Twenty-four hours after infection with the NDV strain, the nuclei of HeLa cells become less pronounced as a result of a decrease in the intensity of staining and visual clarity of their nucleus borders. One or two nuclei are clearly determined. The cytoplasm becomes heteromorphic, and small inclusions are registered (Fig. 2b). In 72 h, changes become more pronounced. The cells begin to acquire an uncharacteristic form, and violations of monolayer integrity are noted. The cell nuclei shift to the periphery (Fig. 2c).
Similar morphological changes are detected in the Hep-2 cell line infected with the NDV strain, and a decrease in the cytoplasm area is visually registered (Fig. 3).
The mean values of NCR increase over time after infection with the NDV/Altai/pigeon/770/2011 strain. In 72 h, this index increases by 69% for the HeLa cell line and by 126% for the Hep-2 cell line (Fig. 4).
The presence of the virus in the cells of HeLa and Hep-2 human tumor lines was confirmed by means of ICS using antibodies to HN glycoprotein of the NDV/Altai/pigeon/770/2011 envelope. No antibody-labeled accumulations and aggregations were found in the cytoplasm and nuclei of the control (not infected with the virus) tumor cells (Figs. 5a, 5b).
The preparations of virus-infected cells of both human tumor lines demonstrate a positive result of immunostaining (Figs. 5c, 5d), which confirms the ability of the virus to infect tumor cells and to persist in them. It was noted that viral particles are dispersedly distributed inside the cells, with accumulations of them not being found in nuclei.
The TNFα protein, which is one of the markers of apoptosis, was not detected in the control cells of adenocarcinomas by means of ICS (Figs. 6a, 6b). However, immunopositive accumulations were registered in the cells of both studied lines 24 h after the transduction of NDV (Figs. 6c, 6d).

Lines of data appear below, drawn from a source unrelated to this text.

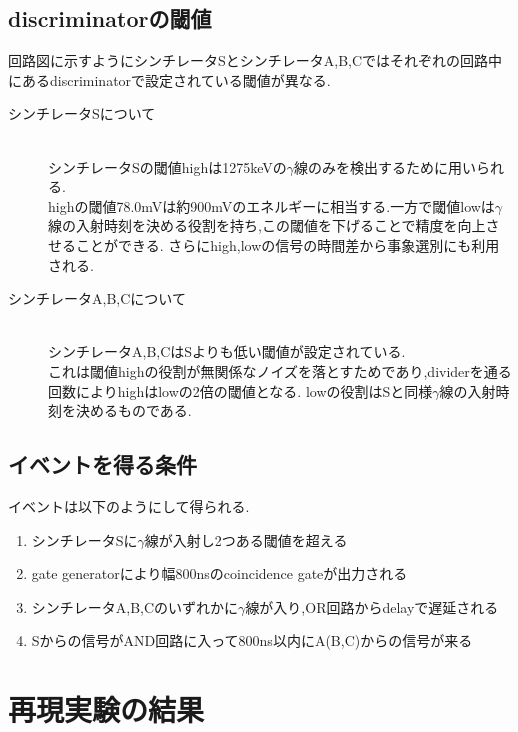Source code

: \subsection{discriminatorの閾値}
回路図に示すようにシンチレータSとシンチレータA,B,Cではそれぞれの回路中にあるdiscriminatorで設定されている閾値が異なる.
\begin{description}
	\item[シンチレータSについて]\mbox{}\\
		シンチレータSの閾値highは1275keVの$\gamma$線のみを検出するために用いられる.\\
		highの閾値78.0mVは約900mVのエネルギーに相当する.一方で閾値lowは$\gamma$線の入射時刻を決める役割を持ち,この閾値を下げることで精度を向上させることができる.
		さらにhigh,lowの信号の時間差から事象選別にも利用される.
	\item[シンチレータA,B,Cについて]\mbox{}\\
		シンチレータA,B,CはSよりも低い閾値が設定されている.\\
		これは閾値highの役割が無関係なノイズを落とすためであり,dividerを通る回数によりhighはlowの2倍の閾値となる.
		lowの役割はSと同様$\gamma$線の入射時刻を決めるものである.
\end{description}

\subsection{イベントを得る条件}
イベントは以下のようにして得られる.
\begin{enumerate}
	\item シンチレータSに$\gamma$線が入射し2つある閾値を超える
	\item gate generatorにより幅800nsのcoincidence gateが出力される
	\item シンチレータA,B,Cのいずれかに$\gamma$線が入り,OR回路からdelayで遅延される
	\item Sからの信号がAND回路に入って800ns以内にA(B,C)からの信号が来る
\end{enumerate}

\section{再現実験の結果}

The amount of cells expressing the Bcl-2 protein was insignificant in both cell lines (HeLa and Hep-2) after infection with the NDV strain (single Bcl-2-positive cells were found) and did not differ from the appropriate control indices (not shown).
DISCUSSION
Despite the existence of large-scale studies of various oncolytic strains of viruses (including Newcastle disease virus) and the fact that series of preclinical and initial phases of clinical trials of the drugs based on them have been carried out, there is still a problem of lack of knowledge about the mechanisms of cytotoxic oncolysis, which makes the problem of virus studies quite important. There is no developed idea about the tropism of NDV strains to a particular type of tumor, and possible distant effects of such treatment also remain unstudied.
Based on our results, it is possible to draw the conclusion that cytotoxic effect of NDV on the HeLa and Hep-2 (HeLa derivative) tumor cells is pronounced and leads to an efficient decrease in the viability of both cell lines. The obtained evidence of the oncolytic effect of NDV relative to human tumor cells are confirmed by facts already described in the literature (Mansour et al., 2011; Shestopalova et al., 2012; Yurchenko et al., 2018). The mechanism of antiviral defense associated with the activation of protein kinase R is often disrupted in tumor cells. In this regard, RNA viruses have favorable conditions for reproduction in tumor cells. NDV is able to replicate in the tumor cell 10 000 times more efficient than in normal cells (Schirrmacher and Fournier, 2009).
The confirmation of the presence of viral particles in infected cells of the studied lines allows it to be concluded that all the observed morphological changes, as well as peculiarities of ICS using antibodies to apoptosis factors (TNFα) distinguishing infected cells from the control cells, are associated with the oncolytic effect of NDV.
Based on the results obtained by the method of routine staining with hematoxylin and eosin, as well as the results from the measurement of NCR, it can be concluded that the synthetic apparatus of infected cells is in a state of increased activity. It is obvious that NDV uses the host cell synthetic processes for its replication, as a result of which the latter eventually loses the ability to maintain its basic vital functions and dies (Auer and Bell, 2012).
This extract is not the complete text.